EXERCISE BRIEF
What lines in the following entries hold the word "const"? Copy each one.

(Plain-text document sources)
^^^^

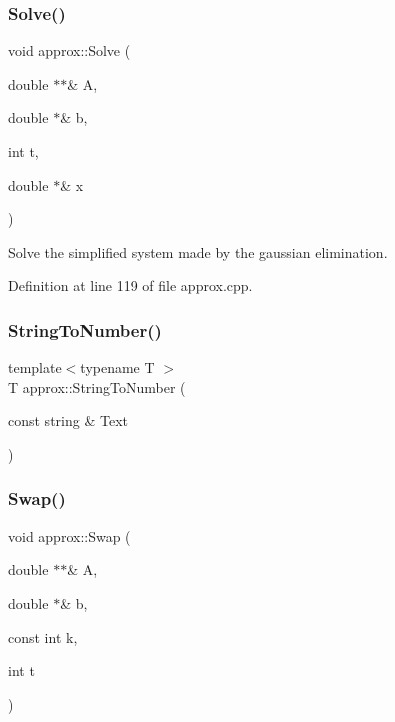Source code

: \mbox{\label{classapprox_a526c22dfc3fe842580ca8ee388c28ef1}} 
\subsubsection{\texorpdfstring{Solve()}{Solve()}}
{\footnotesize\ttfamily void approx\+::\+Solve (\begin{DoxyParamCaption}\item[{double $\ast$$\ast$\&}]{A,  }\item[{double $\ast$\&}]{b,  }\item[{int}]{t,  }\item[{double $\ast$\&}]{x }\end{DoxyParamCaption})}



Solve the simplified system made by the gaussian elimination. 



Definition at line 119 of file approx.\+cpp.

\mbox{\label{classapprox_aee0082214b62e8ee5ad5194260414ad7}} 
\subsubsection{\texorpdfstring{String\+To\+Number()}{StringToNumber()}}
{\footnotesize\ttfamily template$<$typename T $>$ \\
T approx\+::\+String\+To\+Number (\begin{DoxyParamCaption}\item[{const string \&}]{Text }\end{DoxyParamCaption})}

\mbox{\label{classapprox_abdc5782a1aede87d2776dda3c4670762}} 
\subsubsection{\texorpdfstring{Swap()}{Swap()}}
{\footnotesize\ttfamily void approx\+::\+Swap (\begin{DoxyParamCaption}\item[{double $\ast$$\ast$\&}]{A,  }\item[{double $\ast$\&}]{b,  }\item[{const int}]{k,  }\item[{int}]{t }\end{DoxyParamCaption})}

^^^^

REPLY
T approx\+::\+String\+To\+Number (\begin{DoxyParamCaption}\item[{const string \&}]{Text }\end{DoxyParamCaption})}
{\footnotesize\ttfamily void approx\+::\+Swap (\begin{DoxyParamCaption}\item[{double $\ast$$\ast$\&}]{A,  }\item[{double $\ast$\&}]{b,  }\item[{const int}]{k,  }\item[{int}]{t }\end{DoxyParamCaption})}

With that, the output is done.